> [TASK INSTRUCTIONS]: Search the records for the string "dreamful" and copy every line in which it appears.

--- MATERIAL PROVIDED Enclosed Below ---

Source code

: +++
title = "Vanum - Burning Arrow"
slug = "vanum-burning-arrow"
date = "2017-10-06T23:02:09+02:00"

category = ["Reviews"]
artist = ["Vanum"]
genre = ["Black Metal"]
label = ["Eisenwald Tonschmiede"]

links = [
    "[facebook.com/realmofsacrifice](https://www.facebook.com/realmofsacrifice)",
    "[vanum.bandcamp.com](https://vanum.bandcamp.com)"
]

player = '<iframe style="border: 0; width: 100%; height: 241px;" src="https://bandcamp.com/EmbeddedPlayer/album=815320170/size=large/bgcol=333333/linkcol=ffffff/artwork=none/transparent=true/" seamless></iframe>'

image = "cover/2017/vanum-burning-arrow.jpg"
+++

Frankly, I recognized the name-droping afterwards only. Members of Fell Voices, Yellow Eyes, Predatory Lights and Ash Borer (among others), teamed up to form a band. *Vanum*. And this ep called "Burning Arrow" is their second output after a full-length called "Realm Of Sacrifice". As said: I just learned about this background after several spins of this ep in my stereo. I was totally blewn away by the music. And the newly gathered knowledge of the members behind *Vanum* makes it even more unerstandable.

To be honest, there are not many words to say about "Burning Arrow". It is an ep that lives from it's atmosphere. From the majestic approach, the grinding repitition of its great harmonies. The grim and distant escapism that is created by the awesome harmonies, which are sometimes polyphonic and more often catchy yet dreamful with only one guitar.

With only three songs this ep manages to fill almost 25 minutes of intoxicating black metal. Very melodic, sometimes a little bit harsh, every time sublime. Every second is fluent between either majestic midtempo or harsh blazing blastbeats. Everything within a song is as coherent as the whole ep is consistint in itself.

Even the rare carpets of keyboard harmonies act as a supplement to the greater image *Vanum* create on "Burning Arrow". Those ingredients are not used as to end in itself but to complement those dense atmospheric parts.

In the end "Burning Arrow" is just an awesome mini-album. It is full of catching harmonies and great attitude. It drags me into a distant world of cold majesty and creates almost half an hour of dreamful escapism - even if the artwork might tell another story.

--- End of Enclosed MATERIAL PROVIDED ---

> [EXERCISE SOLUTION]:
To be honest, there are not many words to say about "Burning Arrow". It is an ep that lives from it's atmosphere. From the majestic approach, the grinding repitition of its great harmonies. The grim and distant escapism that is created by the awesome harmonies, which are sometimes polyphonic and more often catchy yet dreamful with only one guitar.
In the end "Burning Arrow" is just an awesome mini-album. It is full of catching harmonies and great attitude. It drags me into a distant world of cold majesty and creates almost half an hour of dreamful escapism - even if the artwork might tell another story.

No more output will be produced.